YOUR OBJECTIVE:
Repeat the records below word for word, but start at the line that contains "Un recipiente cilíndrico", stop after the last line, and include nothing else.

[LISTED ENTRIES — start]

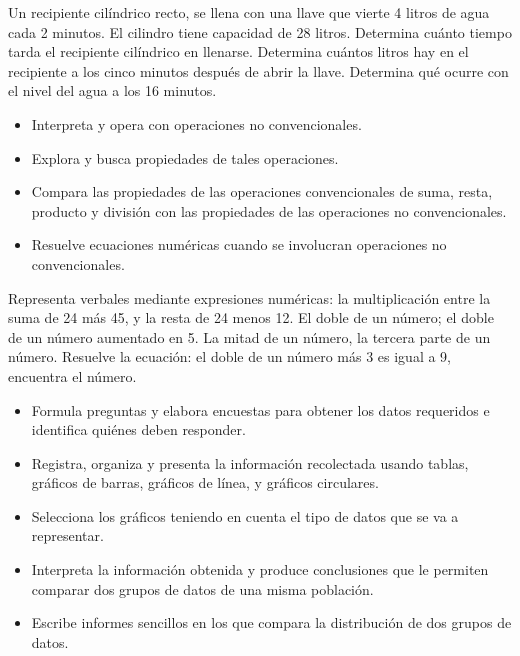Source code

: \ejemplo


Un recipiente cilíndrico recto, se llena con una llave que vierte 4 litros de agua cada 2 minutos. El cilindro tiene capacidad de 28 litros. Determina cuánto tiempo tarda el recipiente cilíndrico en llenarse. Determina cuántos litros hay en el recipiente a los cinco minutos después de abrir la llave. Determina qué ocurre con el nivel del agua a los 16 minutos.



\evidencias

\begin{itemize}
  \item Interpreta y opera con operaciones no convencionales.
  \item Explora y busca propiedades de tales operaciones.
  \item Compara las propiedades de las operaciones convencionales de suma, resta, producto y división con las propiedades de las operaciones no convencionales.
  \item Resuelve ecuaciones numéricas cuando se involucran operaciones no convencionales.
\end{itemize}

\ejemplo

Representa verbales mediante expresiones numéricas: la multiplicación entre la suma de 24 más 45, y la resta de 24 menos 12. El doble de un número; el doble de un número aumentado en 5. La mitad de un número, la tercera parte de un número. Resuelve la ecuación: el doble de un número más 3 es igual a 9, encuentra el número.



\evidencias

\begin{itemize}
  \item Formula preguntas y elabora encuestas para obtener los datos requeridos e identifica quiénes deben responder.
  \item Registra, organiza y presenta la información recolectada usando tablas, gráficos de barras, gráficos de línea, y gráficos circulares.
  \item Selecciona los gráficos teniendo en cuenta el tipo de datos que se va a representar.
  \item Interpreta la información obtenida y produce conclusiones que le permiten comparar dos grupos de datos de una misma población.
  \item Escribe informes sencillos en los que compara la distribución de dos grupos de datos.
\end{itemize}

[LISTED ENTRIES — finish]

TASK RESULT:
Un recipiente cilíndrico recto, se llena con una llave que vierte 4 litros de agua cada 2 minutos. El cilindro tiene capacidad de 28 litros. Determina cuánto tiempo tarda el recipiente cilíndrico en llenarse. Determina cuántos litros hay en el recipiente a los cinco minutos después de abrir la llave. Determina qué ocurre con el nivel del agua a los 16 minutos.



\evidencias

\begin{itemize}
  \item Interpreta y opera con operaciones no convencionales.
  \item Explora y busca propiedades de tales operaciones.
  \item Compara las propiedades de las operaciones convencionales de suma, resta, producto y división con las propiedades de las operaciones no convencionales.
  \item Resuelve ecuaciones numéricas cuando se involucran operaciones no convencionales.
\end{itemize}

\ejemplo

Representa verbales mediante expresiones numéricas: la multiplicación entre la suma de 24 más 45, y la resta de 24 menos 12. El doble de un número; el doble de un número aumentado en 5. La mitad de un número, la tercera parte de un número. Resuelve la ecuación: el doble de un número más 3 es igual a 9, encuentra el número.



\evidencias

\begin{itemize}
  \item Formula preguntas y elabora encuestas para obtener los datos requeridos e identifica quiénes deben responder.
  \item Registra, organiza y presenta la información recolectada usando tablas, gráficos de barras, gráficos de línea, y gráficos circulares.
  \item Selecciona los gráficos teniendo en cuenta el tipo de datos que se va a representar.
  \item Interpreta la información obtenida y produce conclusiones que le permiten comparar dos grupos de datos de una misma población.
  \item Escribe informes sencillos en los que compara la distribución de dos grupos de datos.
\end{itemize}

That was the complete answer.